Growth and optical properties of silicon nanowires grown by vapor phase epitaxy

We report on the growth and properties of silicon nanowires. The nanowhiskers were grown by vapor phase epitaxy (VPE) on Si (111) and (100) surfaces using gold as a catalyst, relying upon a vapor-liquid- solid mechanism. Most of the results we present here are for atmospheric pressure growth using either silicon tetrachloride or dilute silane in hydrogen, varying the temperature, concentration, and flow rate. The Au catalysts were created either by depositing thin Au layers of on Si, which break up into nano-scale droplets upon heating, or by electron beam lithography. The size and shape of these droplets play a large role in determining the resulting nanowire morphology.

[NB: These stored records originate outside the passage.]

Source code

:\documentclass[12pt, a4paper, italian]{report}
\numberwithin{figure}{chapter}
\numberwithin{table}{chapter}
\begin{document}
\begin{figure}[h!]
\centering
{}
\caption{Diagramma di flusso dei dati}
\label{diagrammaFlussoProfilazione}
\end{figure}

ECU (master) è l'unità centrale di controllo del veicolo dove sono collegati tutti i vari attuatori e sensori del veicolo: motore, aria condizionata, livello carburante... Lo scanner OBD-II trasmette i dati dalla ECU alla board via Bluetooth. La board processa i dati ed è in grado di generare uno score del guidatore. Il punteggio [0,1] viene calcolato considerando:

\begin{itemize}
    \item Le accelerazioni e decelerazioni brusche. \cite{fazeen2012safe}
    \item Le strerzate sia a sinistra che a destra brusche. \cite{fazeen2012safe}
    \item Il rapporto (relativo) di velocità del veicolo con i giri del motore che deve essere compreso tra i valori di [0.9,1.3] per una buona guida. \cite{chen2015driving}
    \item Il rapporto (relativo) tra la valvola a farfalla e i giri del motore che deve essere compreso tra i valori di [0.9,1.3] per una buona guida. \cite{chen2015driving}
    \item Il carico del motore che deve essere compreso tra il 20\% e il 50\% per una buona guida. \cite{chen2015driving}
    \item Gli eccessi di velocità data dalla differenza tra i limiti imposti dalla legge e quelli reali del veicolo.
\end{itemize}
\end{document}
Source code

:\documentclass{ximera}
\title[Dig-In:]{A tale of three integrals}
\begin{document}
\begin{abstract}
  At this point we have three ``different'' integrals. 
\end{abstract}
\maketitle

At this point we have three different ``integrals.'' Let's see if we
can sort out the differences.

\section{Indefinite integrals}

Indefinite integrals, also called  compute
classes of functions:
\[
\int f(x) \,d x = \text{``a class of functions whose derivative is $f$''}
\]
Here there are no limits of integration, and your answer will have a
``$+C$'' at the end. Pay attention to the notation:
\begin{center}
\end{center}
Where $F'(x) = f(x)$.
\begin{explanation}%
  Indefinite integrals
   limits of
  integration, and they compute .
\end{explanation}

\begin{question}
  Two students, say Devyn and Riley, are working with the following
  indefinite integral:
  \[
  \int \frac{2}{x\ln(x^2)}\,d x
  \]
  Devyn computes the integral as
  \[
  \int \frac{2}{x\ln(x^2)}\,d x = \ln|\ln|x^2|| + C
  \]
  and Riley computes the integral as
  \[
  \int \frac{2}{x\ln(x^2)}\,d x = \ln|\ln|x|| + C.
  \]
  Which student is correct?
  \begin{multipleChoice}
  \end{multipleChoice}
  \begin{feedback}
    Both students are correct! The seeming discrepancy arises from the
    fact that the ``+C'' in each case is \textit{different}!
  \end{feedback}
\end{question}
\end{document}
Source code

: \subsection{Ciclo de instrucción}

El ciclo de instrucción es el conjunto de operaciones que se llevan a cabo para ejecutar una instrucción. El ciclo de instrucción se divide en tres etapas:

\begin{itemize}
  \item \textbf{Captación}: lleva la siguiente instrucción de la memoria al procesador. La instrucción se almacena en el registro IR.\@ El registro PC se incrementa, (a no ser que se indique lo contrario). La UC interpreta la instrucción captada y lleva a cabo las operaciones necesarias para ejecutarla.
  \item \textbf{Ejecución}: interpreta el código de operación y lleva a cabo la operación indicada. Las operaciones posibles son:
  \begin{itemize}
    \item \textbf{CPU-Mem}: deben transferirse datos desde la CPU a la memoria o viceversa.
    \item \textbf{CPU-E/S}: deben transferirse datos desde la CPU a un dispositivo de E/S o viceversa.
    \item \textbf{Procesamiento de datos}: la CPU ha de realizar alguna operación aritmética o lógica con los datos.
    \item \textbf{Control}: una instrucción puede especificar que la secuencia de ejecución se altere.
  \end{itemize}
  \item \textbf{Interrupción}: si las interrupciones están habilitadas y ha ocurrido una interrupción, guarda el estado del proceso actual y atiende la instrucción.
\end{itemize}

The silicon nanowires, observed by transmission electron microscopy and scanning electron microscopy, exhibit growth defects that include bending and kinking. The wire sizes ranged from 20 to 300 nm, with lengths from 100 nm to 20 $\mu$m, depending on catalyst size and growth conditions. TEM lattice images show the wire growth direction depends on wire size, with smaller wires growing in the [110] direction. Increasing the temperature leads to a broader distribution of wire widths and a faster growth rate. Optical properties include photoluminescence spectra, which show a strong peak near and below the silicon band edge, which may be explained by the axial strain.